--- TASK INPUT Enclosed Below ---

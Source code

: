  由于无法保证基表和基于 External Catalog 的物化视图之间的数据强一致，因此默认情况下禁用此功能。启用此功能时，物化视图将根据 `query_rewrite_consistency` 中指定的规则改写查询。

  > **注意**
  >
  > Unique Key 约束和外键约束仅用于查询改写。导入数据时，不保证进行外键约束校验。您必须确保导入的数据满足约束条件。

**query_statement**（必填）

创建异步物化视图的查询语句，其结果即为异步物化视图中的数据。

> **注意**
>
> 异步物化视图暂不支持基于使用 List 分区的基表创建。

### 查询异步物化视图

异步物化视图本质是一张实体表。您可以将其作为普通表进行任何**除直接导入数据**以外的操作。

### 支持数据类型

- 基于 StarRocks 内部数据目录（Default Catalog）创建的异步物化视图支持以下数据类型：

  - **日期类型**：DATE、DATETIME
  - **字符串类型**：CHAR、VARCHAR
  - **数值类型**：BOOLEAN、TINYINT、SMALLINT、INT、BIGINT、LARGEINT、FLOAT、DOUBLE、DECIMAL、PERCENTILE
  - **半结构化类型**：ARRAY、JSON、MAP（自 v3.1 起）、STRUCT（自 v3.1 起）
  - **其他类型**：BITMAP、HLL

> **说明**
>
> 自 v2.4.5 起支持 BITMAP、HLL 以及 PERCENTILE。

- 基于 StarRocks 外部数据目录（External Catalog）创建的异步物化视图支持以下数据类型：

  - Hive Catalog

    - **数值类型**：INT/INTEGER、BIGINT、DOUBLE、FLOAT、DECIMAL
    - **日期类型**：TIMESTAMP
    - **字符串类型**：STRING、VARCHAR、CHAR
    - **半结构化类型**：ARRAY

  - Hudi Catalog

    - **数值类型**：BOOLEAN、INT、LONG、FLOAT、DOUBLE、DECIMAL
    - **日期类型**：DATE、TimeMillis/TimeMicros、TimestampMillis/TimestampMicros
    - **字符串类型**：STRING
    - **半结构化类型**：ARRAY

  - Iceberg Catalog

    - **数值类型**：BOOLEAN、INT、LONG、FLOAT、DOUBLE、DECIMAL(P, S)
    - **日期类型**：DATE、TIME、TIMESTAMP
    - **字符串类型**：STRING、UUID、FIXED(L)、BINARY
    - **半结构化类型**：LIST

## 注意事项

--- End of Enclosed TASK INPUT ---
--- TASK INPUT Enclosed Below ---

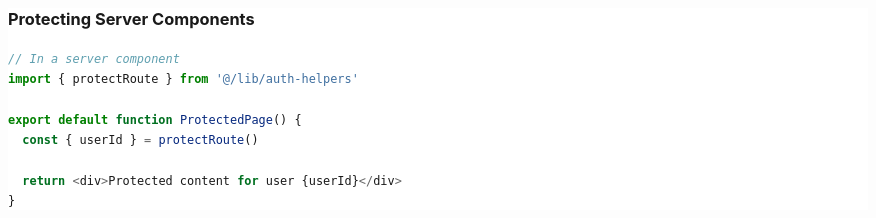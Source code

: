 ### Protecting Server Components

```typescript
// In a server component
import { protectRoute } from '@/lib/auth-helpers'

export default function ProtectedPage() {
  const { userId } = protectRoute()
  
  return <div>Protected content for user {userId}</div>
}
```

--- End of Enclosed TASK INPUT ---
--- TASK INPUT Enclosed Below ---

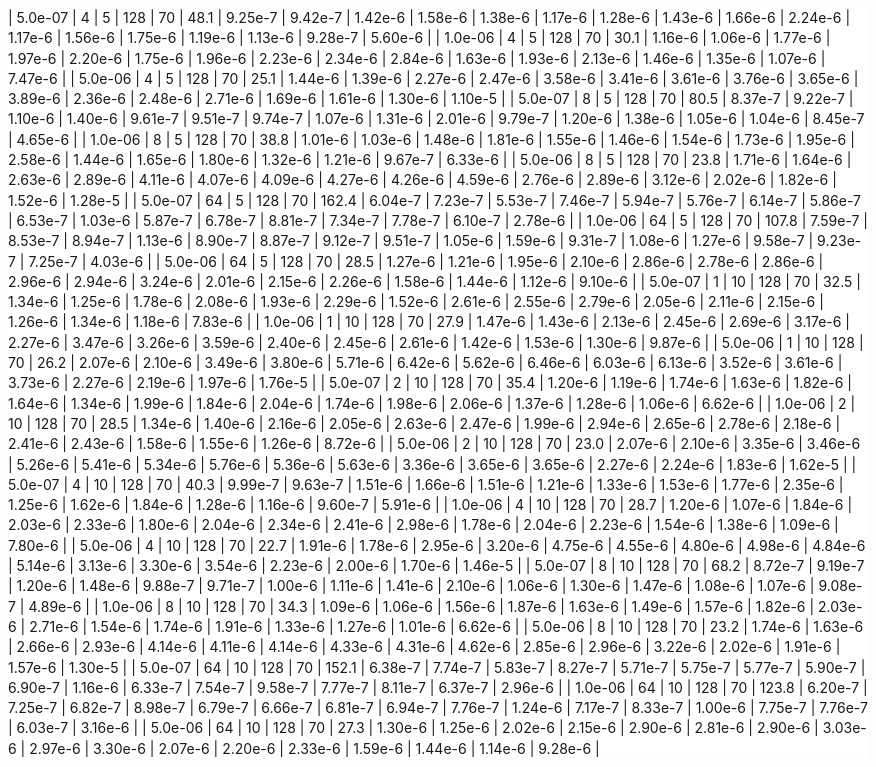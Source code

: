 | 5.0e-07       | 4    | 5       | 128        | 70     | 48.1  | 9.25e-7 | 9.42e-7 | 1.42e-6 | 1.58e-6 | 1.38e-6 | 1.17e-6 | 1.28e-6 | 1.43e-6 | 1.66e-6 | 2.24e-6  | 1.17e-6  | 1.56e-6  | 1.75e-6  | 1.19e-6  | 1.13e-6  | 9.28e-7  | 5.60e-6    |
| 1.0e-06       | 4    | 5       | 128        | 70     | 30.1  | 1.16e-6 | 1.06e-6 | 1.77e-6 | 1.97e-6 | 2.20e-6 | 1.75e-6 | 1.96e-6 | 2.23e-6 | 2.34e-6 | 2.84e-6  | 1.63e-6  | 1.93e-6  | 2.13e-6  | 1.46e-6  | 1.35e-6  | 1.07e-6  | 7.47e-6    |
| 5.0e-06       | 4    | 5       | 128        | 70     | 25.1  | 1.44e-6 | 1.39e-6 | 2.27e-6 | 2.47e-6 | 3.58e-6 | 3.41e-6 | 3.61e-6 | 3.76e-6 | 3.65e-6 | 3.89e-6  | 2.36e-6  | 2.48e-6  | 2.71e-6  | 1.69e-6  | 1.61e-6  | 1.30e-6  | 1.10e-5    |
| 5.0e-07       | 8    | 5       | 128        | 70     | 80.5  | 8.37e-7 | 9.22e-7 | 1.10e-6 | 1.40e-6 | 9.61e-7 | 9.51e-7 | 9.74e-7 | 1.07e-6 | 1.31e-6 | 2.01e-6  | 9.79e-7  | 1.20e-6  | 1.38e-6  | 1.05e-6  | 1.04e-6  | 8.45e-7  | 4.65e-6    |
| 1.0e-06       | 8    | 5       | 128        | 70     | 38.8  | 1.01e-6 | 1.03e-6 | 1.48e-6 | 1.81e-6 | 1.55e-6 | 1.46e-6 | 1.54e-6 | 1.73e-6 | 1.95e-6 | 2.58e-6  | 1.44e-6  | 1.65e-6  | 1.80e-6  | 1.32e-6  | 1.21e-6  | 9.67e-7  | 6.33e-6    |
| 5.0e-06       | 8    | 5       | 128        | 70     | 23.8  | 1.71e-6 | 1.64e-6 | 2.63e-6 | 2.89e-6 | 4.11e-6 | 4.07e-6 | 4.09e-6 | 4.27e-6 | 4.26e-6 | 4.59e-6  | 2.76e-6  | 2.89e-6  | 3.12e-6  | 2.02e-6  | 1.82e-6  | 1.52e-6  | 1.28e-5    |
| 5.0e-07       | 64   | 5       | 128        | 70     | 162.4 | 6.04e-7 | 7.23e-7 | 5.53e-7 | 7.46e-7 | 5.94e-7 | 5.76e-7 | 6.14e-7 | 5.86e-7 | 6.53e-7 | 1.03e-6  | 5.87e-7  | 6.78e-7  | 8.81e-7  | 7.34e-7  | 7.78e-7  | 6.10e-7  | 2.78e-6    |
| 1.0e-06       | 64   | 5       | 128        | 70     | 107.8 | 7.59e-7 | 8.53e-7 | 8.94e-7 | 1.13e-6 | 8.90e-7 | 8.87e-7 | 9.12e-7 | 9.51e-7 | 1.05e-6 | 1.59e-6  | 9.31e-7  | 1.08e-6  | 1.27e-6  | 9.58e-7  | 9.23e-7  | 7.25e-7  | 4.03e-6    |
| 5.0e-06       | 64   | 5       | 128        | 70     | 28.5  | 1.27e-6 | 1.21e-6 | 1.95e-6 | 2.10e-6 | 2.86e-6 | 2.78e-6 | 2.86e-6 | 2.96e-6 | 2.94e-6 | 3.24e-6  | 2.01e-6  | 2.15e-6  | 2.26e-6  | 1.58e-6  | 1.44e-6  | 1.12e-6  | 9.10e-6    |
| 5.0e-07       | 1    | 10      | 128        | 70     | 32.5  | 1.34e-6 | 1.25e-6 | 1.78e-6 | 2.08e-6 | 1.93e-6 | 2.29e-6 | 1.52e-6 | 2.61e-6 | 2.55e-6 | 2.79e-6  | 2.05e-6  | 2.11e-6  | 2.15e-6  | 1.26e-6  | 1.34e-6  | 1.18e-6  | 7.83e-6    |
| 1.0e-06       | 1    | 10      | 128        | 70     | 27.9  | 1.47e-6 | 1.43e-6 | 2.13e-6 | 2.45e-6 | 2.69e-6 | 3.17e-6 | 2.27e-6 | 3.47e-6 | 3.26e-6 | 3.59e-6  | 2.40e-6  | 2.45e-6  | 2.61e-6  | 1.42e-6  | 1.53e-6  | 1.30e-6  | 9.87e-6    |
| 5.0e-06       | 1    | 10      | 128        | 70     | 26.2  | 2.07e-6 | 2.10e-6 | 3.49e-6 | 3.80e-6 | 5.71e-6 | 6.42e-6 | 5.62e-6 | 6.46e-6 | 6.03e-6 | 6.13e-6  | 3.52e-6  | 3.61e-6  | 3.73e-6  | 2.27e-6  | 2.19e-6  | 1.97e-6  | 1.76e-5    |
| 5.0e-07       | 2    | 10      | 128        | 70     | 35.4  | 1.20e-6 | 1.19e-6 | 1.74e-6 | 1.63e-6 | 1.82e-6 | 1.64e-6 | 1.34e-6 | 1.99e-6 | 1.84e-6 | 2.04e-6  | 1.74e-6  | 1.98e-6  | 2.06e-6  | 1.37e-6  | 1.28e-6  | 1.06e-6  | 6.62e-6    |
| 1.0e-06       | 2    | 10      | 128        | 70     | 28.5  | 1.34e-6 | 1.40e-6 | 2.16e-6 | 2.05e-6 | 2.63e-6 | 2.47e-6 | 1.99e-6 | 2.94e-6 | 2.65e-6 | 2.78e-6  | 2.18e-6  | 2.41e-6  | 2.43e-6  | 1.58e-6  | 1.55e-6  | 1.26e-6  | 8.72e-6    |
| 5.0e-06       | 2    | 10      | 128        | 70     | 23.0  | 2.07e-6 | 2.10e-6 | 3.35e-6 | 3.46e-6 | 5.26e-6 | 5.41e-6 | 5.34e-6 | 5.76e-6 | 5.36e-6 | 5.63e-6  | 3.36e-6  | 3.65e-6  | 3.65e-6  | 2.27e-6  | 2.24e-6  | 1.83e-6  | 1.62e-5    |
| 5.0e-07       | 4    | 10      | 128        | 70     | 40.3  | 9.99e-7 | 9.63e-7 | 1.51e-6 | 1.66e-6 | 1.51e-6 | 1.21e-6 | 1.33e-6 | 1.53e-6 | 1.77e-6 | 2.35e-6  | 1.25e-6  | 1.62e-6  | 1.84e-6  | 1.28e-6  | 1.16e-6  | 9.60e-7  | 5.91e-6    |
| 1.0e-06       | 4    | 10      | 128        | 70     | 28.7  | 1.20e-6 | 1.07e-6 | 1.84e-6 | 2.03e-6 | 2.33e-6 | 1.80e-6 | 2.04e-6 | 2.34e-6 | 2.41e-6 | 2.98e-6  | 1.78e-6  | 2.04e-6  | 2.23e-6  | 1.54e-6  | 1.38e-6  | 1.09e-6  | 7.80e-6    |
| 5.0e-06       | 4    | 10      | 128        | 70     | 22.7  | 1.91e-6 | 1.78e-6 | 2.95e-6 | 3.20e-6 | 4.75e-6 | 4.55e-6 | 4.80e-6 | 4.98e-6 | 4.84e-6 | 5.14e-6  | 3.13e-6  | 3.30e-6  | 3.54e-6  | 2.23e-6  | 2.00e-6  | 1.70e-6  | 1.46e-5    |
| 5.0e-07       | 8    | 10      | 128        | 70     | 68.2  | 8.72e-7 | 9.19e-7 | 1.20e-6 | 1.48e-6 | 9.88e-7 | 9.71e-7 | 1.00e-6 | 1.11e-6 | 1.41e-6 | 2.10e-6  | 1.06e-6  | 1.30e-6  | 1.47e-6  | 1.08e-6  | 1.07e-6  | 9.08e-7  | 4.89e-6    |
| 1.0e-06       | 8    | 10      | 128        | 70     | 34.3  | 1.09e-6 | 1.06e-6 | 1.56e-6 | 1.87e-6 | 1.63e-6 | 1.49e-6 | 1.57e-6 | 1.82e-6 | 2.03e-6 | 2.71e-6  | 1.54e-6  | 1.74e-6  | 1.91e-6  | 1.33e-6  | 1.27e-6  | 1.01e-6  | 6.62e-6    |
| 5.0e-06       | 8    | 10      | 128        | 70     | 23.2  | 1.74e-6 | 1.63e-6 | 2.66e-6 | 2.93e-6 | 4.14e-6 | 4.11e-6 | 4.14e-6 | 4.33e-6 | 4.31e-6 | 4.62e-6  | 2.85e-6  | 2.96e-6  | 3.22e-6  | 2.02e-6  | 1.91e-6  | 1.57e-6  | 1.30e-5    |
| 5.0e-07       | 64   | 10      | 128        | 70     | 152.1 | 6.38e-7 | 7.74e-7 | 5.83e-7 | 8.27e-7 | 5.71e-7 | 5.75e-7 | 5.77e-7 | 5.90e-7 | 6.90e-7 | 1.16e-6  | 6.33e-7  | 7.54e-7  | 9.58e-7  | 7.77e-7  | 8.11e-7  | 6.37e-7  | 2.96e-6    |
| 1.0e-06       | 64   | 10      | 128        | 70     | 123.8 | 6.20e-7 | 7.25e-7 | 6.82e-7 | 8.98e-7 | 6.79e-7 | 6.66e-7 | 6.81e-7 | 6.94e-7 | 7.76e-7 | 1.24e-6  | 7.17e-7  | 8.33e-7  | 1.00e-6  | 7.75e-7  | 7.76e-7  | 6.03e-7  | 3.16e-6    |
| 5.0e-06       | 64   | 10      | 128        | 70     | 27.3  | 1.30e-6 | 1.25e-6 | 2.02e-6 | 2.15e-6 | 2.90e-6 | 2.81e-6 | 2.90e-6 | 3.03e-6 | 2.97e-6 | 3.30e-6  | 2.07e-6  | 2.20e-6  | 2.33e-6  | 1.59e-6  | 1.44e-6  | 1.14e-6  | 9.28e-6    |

--- End of Enclosed TASK INPUT ---

▶ [ACTIVITY]
Which of the lines in the listing above include "VARCHAR"? Report each of them.

▶ [YOUR RESPONSE]
  - **字符串类型**：CHAR、VARCHAR
    - **字符串类型**：STRING、VARCHAR、CHAR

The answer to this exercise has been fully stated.